Vi-ATISO is an efficient and versatile system built as a collection of microservices to support various search functions related to video content. It offers functionalities such as Image Retrieval, Video Retrieval, Object Search, and OCR Search. Whether you're looking for specific visual elements or events within videos, extracting text information, or searching for objects with counts, our system has you covered.
Keywords: Lifelog, Video Event Retrieval, Interactive Retrieval System
- Text-to-Image Retrieval: Leverage the power of CLIP and BEiT-3 models to perform text-based image retrieval, allowing users to find frames based on their description.
- Text-to-Video Retrieval: Utitlize the CLIP2Video model for efficient text-to-video retrieval, enabling the search based on visual elements and temporal information.

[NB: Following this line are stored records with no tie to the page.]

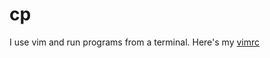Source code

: # cp

I use vim and run programs from a terminal. Here's my [vimrc](https://github.com/shafwanur010/dotfiles/blob/master/.vimrc) 
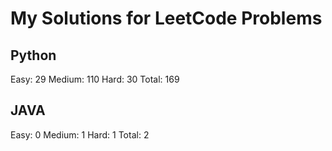 # My Solutions for LeetCode Problems

## Python

Easy: 29
Medium: 110
Hard: 30
Total: 169

## JAVA

Easy: 0
Medium: 1
Hard: 1
Total: 2
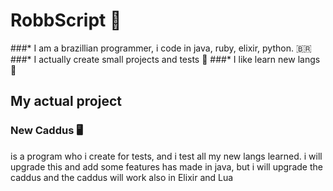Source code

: # RobbScript :crescent_moon:

###* I am a brazillian programmer, i code in java, ruby, elixir, python. 🇧🇷
###* I actually create small projects and tests 🌃
###* I like learn new langs 🍃

## My actual project

### New Caddus 🖥️
is a program who i create for tests, and i test all my new langs learned.
i will upgrade this and add some features
has made in java, but i will upgrade the caddus and the caddus will work also in Elixir and Lua 
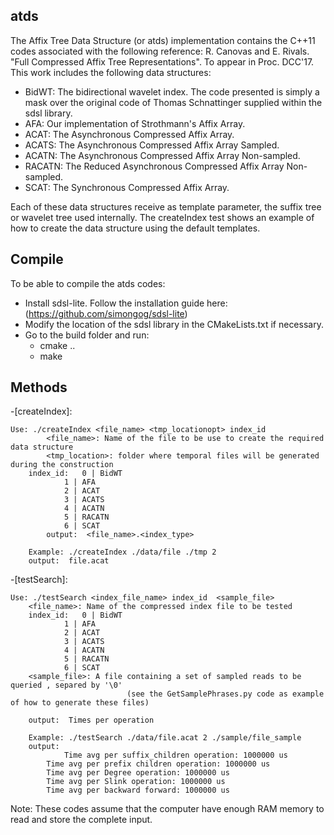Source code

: ## atds

The Affix Tree Data Structure (or atds) implementation contains the C++11 
codes associated with the following reference: 
R. Canovas and E. Rivals. "Full Compressed Affix Tree Representations". To 
appear in Proc. DCC'17. 
This work includes the following data structures:
- BidWT: The bidirectional wavelet index. The code presented is simply a 
	 mask over the original code of Thomas Schnattinger supplied within 
	 the sdsl library. 
- AFA:  Our implementation of Strothmann's Affix Array.
- ACAT: The Asynchronous Compressed Affix Array. 
- ACATS: The Asynchronous Compressed Affix Array Sampled.
- ACATN: The Asynchronous Compressed Affix Array Non-sampled.
- RACATN: The Reduced Asynchronous Compressed Affix Array Non-sampled.
- SCAT: The Synchronous Compressed Affix Array.

Each of these data structures receive as template parameter, the suffix tree or 
wavelet tree used internally. The createIndex test shows an example of how to 
create the data structure using the default templates. 

## Compile

To be able to compile the atds codes: 
- Install sdsl-lite. Follow the installation guide here: (https://github.com/simongog/sdsl-lite)
- Modify the location of the sdsl library in the CMakeLists.txt if necessary.
- Go to the build folder and run: 
	- cmake ..
	- make


## Methods

-[createIndex]:

	Use: ./createIndex <file_name> <tmp_locationopt> index_id
      		<file_name>: Name of the file to be use to create the required data structure 
          	<tmp_location>: folder where temporal files will be generated during the construction
		index_id: 	0 | BidWT
 				1 | AFA
 				2 | ACAT
 				3 | ACATS
 				4 | ACATN
				5 | RACATN
 				6 | SCAT
          	output:  <file_name>.<index_type>

		Example: ./createIndex ./data/file ./tmp 2
		output:  file.acat
        

-[testSearch]:

	Use: ./testSearch <index_file_name> index_id  <sample_file>
		<file_name>: Name of the compressed index file to be tested 
		index_id: 	0 | BidWT
 				1 | AFA
 				2 | ACAT
 				3 | ACATS
 				4 | ACATN
				5 | RACATN
 				6 | SCAT
		<sample_file>: A file containing a set of sampled reads to be queried , separed by '\0' 
                              (see the GetSamplePhrases.py code as example of how to generate these files)
			  
		output:  Times per operation

		Example: ./testSearch ./data/file.acat 2 ./sample/file_sample  
		output:  
		        Time avg per suffix_children operation: 1000000 us
			Time avg per prefix children operation: 1000000 us
			Time avg per Degree operation: 1000000 us
			Time avg per Slink operation: 1000000 us
			Time avg per backward forward: 1000000 us
			
			
			
Note: These codes assume that the computer have enough RAM memory to read and store the complete input.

- Object Search: Utilize the VFNet model as an object detector, a video can be searched by the objects detected in its keyframes. Users can search for any combinations of objects classes with any or specific number of occurences.
- OCR Search: Leverage the Vietnamese-OCR-Toolbox for Keyword-based Image Search.
Documents for APIs development and deployment:
- CLIP Image Retrieval
- BEiT-3 Image Retrieval
- CLIP2Video Video Retrieval
- Object Search
- OCR Search
This project is licensed under the MIT License.
As the project is done by multiple services, please follow the guide corresponding to the service you want to contribute to.